I've caught whiting on them. Prefer fresh dead peeled shrimp but the bites work too.


----------



## jcallaham (Dec 13, 2009)

they love fishbites. all you to do is find a hole full of em '


----------



## Cory S. (Jun 26, 2015)

Definitely going to try it out this weekend.


----------



## johnf (Jan 20, 2012)

I've caught whiting, pompano, cats, croaker, hardtail, small sharks, a stingray, pinfish and a few fish that I couldn't identify on fishbites.


----------



## NoMoSurf (Oct 2, 2007)

johnf said:


> I've caught whiting, pompano, cats, croaker, hardtail, small sharks, a stingray, pinfish and a few fish that I couldn't identify on fishbites.

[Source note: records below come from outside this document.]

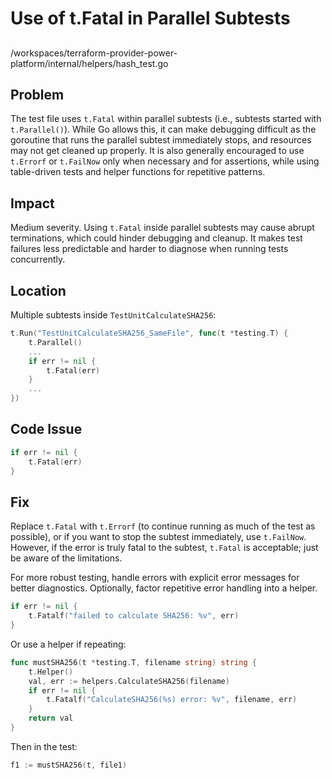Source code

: # Use of t.Fatal in Parallel Subtests

##

/workspaces/terraform-provider-power-platform/internal/helpers/hash_test.go

## Problem

The test file uses `t.Fatal` within parallel subtests (i.e., subtests started with `t.Parallel()`). While Go allows this, it can make debugging difficult as the goroutine that runs the parallel subtest immediately stops, and resources may not get cleaned up properly. It is also generally encouraged to use `t.Errorf` or `t.FailNow` only when necessary and for assertions, while using table-driven tests and helper functions for repetitive patterns.

## Impact

Medium severity. Using `t.Fatal` inside parallel subtests may cause abrupt terminations, which could hinder debugging and cleanup. It makes test failures less predictable and harder to diagnose when running tests concurrently.

## Location

Multiple subtests inside `TestUnitCalculateSHA256`:

```go
t.Run("TestUnitCalculateSHA256_SameFile", func(t *testing.T) {
    t.Parallel()
    ...
    if err != nil {
        t.Fatal(err)
    }
    ...
})
```

## Code Issue

```go
if err != nil {
    t.Fatal(err)
}
```

## Fix

Replace `t.Fatal` with `t.Errorf` (to continue running as much of the test as possible), or if you want to stop the subtest immediately, use `t.FailNow`. However, if the error is truly fatal to the subtest, `t.Fatal` is acceptable; just be aware of the limitations.

For more robust testing, handle errors with explicit error messages for better diagnostics. Optionally, factor repetitive error handling into a helper.

```go
if err != nil {
    t.Fatalf("failed to calculate SHA256: %v", err)
}
```

Or use a helper if repeating:

```go
func mustSHA256(t *testing.T, filename string) string {
    t.Helper()
    val, err := helpers.CalculateSHA256(filename)
    if err != nil {
        t.Fatalf("CalculateSHA256(%s) error: %v", filename, err)
    }
    return val
}
```

Then in the test:

```go
f1 := mustSHA256(t, file1)
```
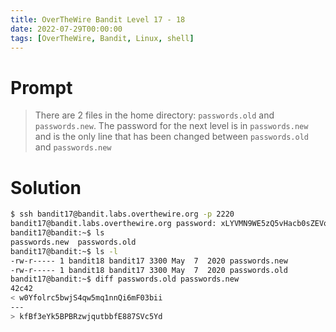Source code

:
 ```yaml
---
title: OverTheWire Bandit Level 17 - 18
date: 2022-07-29T00:00:00
tags: [OverTheWire, Bandit, Linux, shell]
---
```

# Prompt
> There are 2 files in the home directory: `passwords.old` and `passwords.new`. The password for the next level is in `passwords.new` and is the only line that has been changed between `passwords.old` and `passwords.new`

# Solution
```sh
$ ssh bandit17@bandit.labs.overthewire.org -p 2220
bandit17@bandit.labs.overthewire.org password: xLYVMN9WE5zQ5vHacb0sZEVqbrp7nBTn
bandit17@bandit:~$ ls
passwords.new  passwords.old
bandit17@bandit:~$ ls -l
-rw-r----- 1 bandit18 bandit17 3300 May  7  2020 passwords.new
-rw-r----- 1 bandit18 bandit17 3300 May  7  2020 passwords.old
bandit17@bandit:~$ diff passwords.old passwords.new 
42c42
< w0Yfolrc5bwjS4qw5mq1nnQi6mF03bii
---
> kfBf3eYk5BPBRzwjqutbbfE887SVc5Yd
```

Same for me except the stingrays.


----------



## Cory S. (Jun 26, 2015)

Yeah the only thing that I have used them for so far is for pin fish for bait. Looking forward to trying catch a few whiting on them.


----------



## engulfed (Jun 20, 2015)

I got some small whiting on them this morning. Clam & Shrimp flavors. Only the longer lasting with the reinforcing mesh will stay on more than a few casts. The regular stuff in the orange package dissolves quickly.


----------



## johnf (Jan 20, 2012)

engulfed said:


> I got some small whiting on them this morning. Clam & Shrimp flavors. Only the longer lasting with the reinforcing mesh will stay on more than a few casts. The regular stuff in the orange package dissolves quickly.


Yep, I accidentally bought that this year. Didn't last nearly as long, but still caught fish.

BTW I did drop some offshore and caught vermillion, rubyredlips, porgy and a triggerfish pretty much as fast as I could drop it ti the bottom. The good thing was the couldn't steal the bait and I caught something every drop. Each piece lasted 4-5 drops.

If I'm ever roped into going on another party boat I'm defiantly taking some with me.


----------